Metrosexuality is another ailment. Best not to laugh at men watching the game in their sarong. Let them have their private moments. If they want to be in their jammies with their teddy bear to hold while they’re watching the game, that’s okay.

Remember, don’t be judgmental. DON’T CALL A DOCTOR. JUST WAIT IT OUT.

Also, don't go down one knee and do your Tim Tebow imitation. It may be funny; but it may not. Men are conflicted about Tim Tebow.  He makes them nervous and upset.  Advice: Advil. 

In more upscale circles, pretense is always important and so might focus on the women around you rather than the men. And so you might ask, ‘who would you rather go lingerie shopping with, Sheryl Sandberg or Christina Lagarde?’  

Here’s a question a lot of middle aged women want to ask, “Do players who wear long dreadlocks suffer more injuries from having their hair yanked out during games?” 

The answer is, yes they do. Here are some anecdotes you can tell, 

Buffalo Bills offensive lineman Ed Wang, who recently trimmed his waist-length hair to the middle of his back, said his hair would get pulled “on every play” when it was longer — and that was in practice, by his own teammates…. After Cleveland Browns Pro Bowl kick returner Joshua Cribbs was pulled down by his hair, possibly saving a touchdown, Cribbs now trims his hair so opponents can’t get a good grip on it…. “After the game, I‘m walking off the field and I’ll look down at the ground and see a piece of my hair,” said Johnson, the 2009 Associated Press NFL Offensive Player of the Year. “It’s like, ‘Hey, when did that come out?’” 

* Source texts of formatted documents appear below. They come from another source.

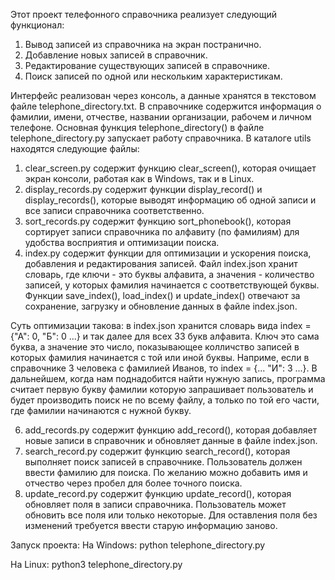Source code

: Этот проект телефонного справочника реализует следующий функционал:
   1. Вывод записей из справочника на экран постранично.
   2. Добавление новых записей в справочник.
   3. Редактирование существующих записей в справочнике.
   4. Поиск записей по одной или нескольким характеристикам.

Интерфейс реализован через консоль, а данные хранятся в текстовом файле telephone_directory.txt. В справочнике содержится информация о фамилии, имени, отчестве, названии организации, рабочем и личном телефоне.
Основная функция telephone_directory() в файле telephone_directory.py запускает работу справочника.
В каталоге utils находятся следующие файлы:
   1. clear_screen.py содержит функцию clear_screen(), которая очищает экран консоли, работая как в Windows, так и в Linux.
   2. display_records.py содержит функции display_record() и display_records(), которые выводят информацию об одной записи и все записи справочника соответственно.
   3. sort_records.py содержит функцию sort_phonebook(), которая сортирует записи справочника по алфавиту (по фамилиям) для удобства восприятия и оптимизации поиска.
   4. index.py содержит функции для оптимизации и ускорения поиска, добавления и редактирования записей. Файл index.json хранит словарь, где ключи - это буквы алфавита, а значения - количество записей, у которых фамилия начинается с соответствующей буквы. Функции save_index(), load_index() и update_index() отвечают за сохранение, загрузку и обновление данных в файле index.json.
   
   Суть оптимизации такова: в index.json хранится словарь вида index = {"A": 0, "Б": 0 ...} и так далее для всех 33 букв алфавита.
   Ключ это сама буква, а значение это число, показывающее колличство записей в которых фамилия начинается с той или иной буквы.
   Наприме, если в справочнике 3 человека с фамилией Иванов, то  index = {... "И": 3 ...}.
   В дальнейшем, когда нам поднадобится найти нужную запись, программа считает первую букву фамилии которую запрашивает пользователь и будет производить поиск не по всему файлу,
   а только по той его части, где фамилии начинаются с нужной букву.
   
   6. add_records.py содержит функцию add_record(), которая добавляет новые записи в справочник и обновляет данные в файле index.json.
   7. search_record.py содержит функцию search_record(), которая выполняет поиск записей в справочнике. Пользователь должен ввести фамилию для поиска. По желанию можно добавить имя и отчество через пробел для более точного поиска.
   8. update_record.py содержит функцию update_record(), которая обновляет поля в записи справочника. Пользователь может обновить все поля или только некоторые. Для оставления поля без изменений требуется ввести старую информацию заново.

Запуск проекта:
На Windows:
python telephone_directory.py

На Linux:
python3 telephone_directory.py
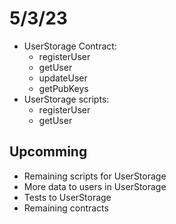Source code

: # 5/3/23
* UserStorage Contract:
	- registerUser
	- getUser
	- updateUser
	- getPubKeys
* UserStorage scripts:
	- registerUser
	- getUser

## Upcomming
* Remaining scripts for UserStorage
* More data to users in UserStorage
* Tests to UserStorage
* Remaining contracts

Finally, the good news. Last week was the Pro Bowl. So this is it. This is the last game of the season, and really the last thing of football interest until the combine at the end of the month. If you don't know what the combine is, don't ask.  

And remember, no matter what happens, if there's a problem, if 'your' team loses,  DON'T CALL A DOCTOR, JUST WAIT IT OUT.